++++ EXERCISE DATA ++++

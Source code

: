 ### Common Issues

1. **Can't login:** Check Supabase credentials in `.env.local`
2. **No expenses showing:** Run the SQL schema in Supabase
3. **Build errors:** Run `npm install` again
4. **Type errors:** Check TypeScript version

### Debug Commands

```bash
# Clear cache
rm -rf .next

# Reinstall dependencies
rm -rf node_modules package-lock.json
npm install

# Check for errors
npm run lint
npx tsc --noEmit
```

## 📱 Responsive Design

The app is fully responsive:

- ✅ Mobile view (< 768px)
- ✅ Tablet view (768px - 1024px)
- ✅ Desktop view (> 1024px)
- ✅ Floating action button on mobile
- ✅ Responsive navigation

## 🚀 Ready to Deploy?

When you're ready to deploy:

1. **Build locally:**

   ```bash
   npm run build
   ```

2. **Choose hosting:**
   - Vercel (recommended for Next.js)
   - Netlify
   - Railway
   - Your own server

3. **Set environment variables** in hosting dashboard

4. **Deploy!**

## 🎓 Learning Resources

++++
++++ EXERCISE DATA ++++

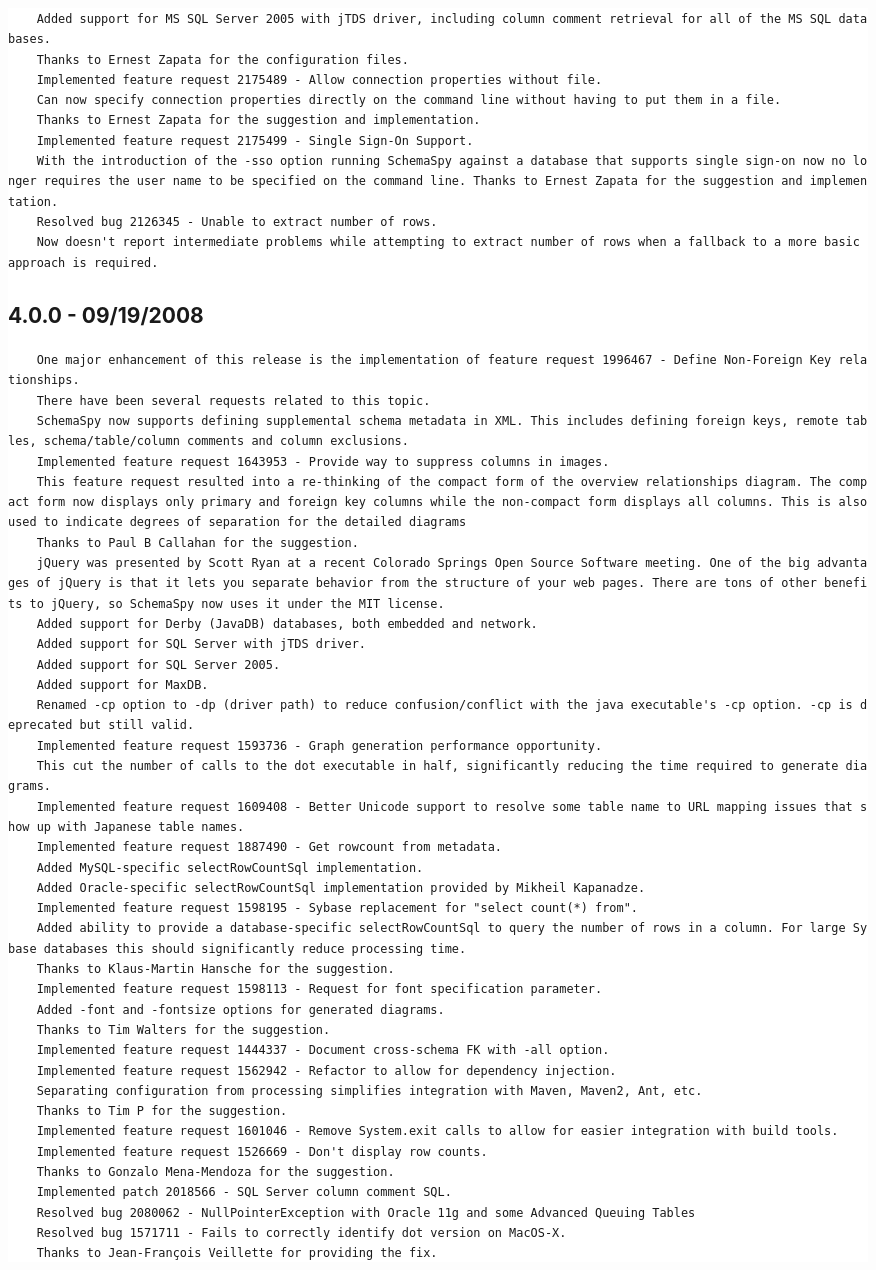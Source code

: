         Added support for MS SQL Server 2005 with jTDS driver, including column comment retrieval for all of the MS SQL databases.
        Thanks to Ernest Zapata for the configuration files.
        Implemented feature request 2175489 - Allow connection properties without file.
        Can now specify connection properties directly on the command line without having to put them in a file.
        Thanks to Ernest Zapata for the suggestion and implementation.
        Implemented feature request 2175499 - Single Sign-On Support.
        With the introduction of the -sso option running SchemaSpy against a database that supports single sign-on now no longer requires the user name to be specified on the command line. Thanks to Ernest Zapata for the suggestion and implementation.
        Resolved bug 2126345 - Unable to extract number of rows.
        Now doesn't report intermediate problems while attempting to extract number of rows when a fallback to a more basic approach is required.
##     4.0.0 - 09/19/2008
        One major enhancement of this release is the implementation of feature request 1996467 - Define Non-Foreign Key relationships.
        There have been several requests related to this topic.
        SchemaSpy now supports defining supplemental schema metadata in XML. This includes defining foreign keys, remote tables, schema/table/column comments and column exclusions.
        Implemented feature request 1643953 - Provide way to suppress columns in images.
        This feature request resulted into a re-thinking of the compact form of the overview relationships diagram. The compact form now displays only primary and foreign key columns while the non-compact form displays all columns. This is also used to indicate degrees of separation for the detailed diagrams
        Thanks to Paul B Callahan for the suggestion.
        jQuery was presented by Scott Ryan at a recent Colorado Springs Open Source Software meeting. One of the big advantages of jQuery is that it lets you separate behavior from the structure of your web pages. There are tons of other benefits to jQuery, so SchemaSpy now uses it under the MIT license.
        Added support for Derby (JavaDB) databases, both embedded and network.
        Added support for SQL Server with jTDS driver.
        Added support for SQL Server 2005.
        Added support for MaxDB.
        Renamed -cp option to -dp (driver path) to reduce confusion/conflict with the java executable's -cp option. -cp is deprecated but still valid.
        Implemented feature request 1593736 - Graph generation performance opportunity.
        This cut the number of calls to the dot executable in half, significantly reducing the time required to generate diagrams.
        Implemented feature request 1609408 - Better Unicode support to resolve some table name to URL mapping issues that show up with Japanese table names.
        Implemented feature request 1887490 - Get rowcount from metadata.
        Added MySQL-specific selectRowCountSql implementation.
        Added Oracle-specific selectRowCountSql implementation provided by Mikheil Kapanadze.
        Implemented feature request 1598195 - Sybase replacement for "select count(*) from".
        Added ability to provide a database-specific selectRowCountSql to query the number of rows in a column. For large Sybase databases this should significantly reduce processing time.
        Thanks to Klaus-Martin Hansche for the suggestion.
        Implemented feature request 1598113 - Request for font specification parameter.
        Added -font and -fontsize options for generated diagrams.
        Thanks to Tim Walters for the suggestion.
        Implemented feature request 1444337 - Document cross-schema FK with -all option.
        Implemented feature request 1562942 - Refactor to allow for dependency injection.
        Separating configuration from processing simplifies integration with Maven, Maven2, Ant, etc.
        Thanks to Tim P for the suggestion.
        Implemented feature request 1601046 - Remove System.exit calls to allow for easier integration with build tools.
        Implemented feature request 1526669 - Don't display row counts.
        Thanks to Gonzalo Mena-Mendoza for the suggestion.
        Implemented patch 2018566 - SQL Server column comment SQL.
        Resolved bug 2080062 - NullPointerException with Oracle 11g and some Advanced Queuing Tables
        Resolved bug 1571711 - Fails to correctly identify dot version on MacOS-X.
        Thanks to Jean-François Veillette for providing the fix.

++++

_YOUR OBJECTIVE_: Take every line above carrying "connection" and return it.

_ANSWER SPACE_:
        Implemented feature request 2175489 - Allow connection properties without file.
        Can now specify connection properties directly on the command line without having to put them in a file.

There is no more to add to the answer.